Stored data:
┄┄┄┄┄┄┄┄┄┄

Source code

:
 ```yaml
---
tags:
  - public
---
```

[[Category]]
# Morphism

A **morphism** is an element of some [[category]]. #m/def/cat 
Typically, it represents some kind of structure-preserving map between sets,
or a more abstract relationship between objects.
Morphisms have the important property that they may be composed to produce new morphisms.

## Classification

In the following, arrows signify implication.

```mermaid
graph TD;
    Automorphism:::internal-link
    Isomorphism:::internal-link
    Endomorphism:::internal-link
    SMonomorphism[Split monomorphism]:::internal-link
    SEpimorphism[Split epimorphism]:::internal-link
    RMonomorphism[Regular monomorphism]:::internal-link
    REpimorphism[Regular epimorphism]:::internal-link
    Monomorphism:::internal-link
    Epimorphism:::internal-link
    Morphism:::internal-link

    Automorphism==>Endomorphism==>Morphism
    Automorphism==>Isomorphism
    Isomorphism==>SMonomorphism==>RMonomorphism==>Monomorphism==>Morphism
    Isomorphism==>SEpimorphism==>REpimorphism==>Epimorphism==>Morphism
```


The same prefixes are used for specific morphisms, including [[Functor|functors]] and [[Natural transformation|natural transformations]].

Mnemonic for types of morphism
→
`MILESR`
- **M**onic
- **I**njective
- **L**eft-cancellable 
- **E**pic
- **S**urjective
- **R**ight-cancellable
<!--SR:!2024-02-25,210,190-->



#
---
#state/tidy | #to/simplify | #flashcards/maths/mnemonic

┄┄┄┄┄┄┄┄┄┄

• Instructions to follow: Each of the entries must be written out again exactly.

• Exercise result:
Source code

:
 ```yaml
---
tags:
  - public
---
```

[[Category]]
# Morphism

A **morphism** is an element of some [[category]]. #m/def/cat 
Typically, it represents some kind of structure-preserving map between sets,
or a more abstract relationship between objects.
Morphisms have the important property that they may be composed to produce new morphisms.

## Classification

In the following, arrows signify implication.

```mermaid
graph TD;
    Automorphism:::internal-link
    Isomorphism:::internal-link
    Endomorphism:::internal-link
    SMonomorphism[Split monomorphism]:::internal-link
    SEpimorphism[Split epimorphism]:::internal-link
    RMonomorphism[Regular monomorphism]:::internal-link
    REpimorphism[Regular epimorphism]:::internal-link
    Monomorphism:::internal-link
    Epimorphism:::internal-link
    Morphism:::internal-link

    Automorphism==>Endomorphism==>Morphism
    Automorphism==>Isomorphism
    Isomorphism==>SMonomorphism==>RMonomorphism==>Monomorphism==>Morphism
    Isomorphism==>SEpimorphism==>REpimorphism==>Epimorphism==>Morphism
```


The same prefixes are used for specific morphisms, including [[Functor|functors]] and [[Natural transformation|natural transformations]].

Mnemonic for types of morphism
→
`MILESR`
- **M**onic
- **I**njective
- **L**eft-cancellable 
- **E**pic
- **S**urjective
- **R**ight-cancellable
<!--SR:!2024-02-25,210,190-->



#
---
#state/tidy | #to/simplify | #flashcards/maths/mnemonic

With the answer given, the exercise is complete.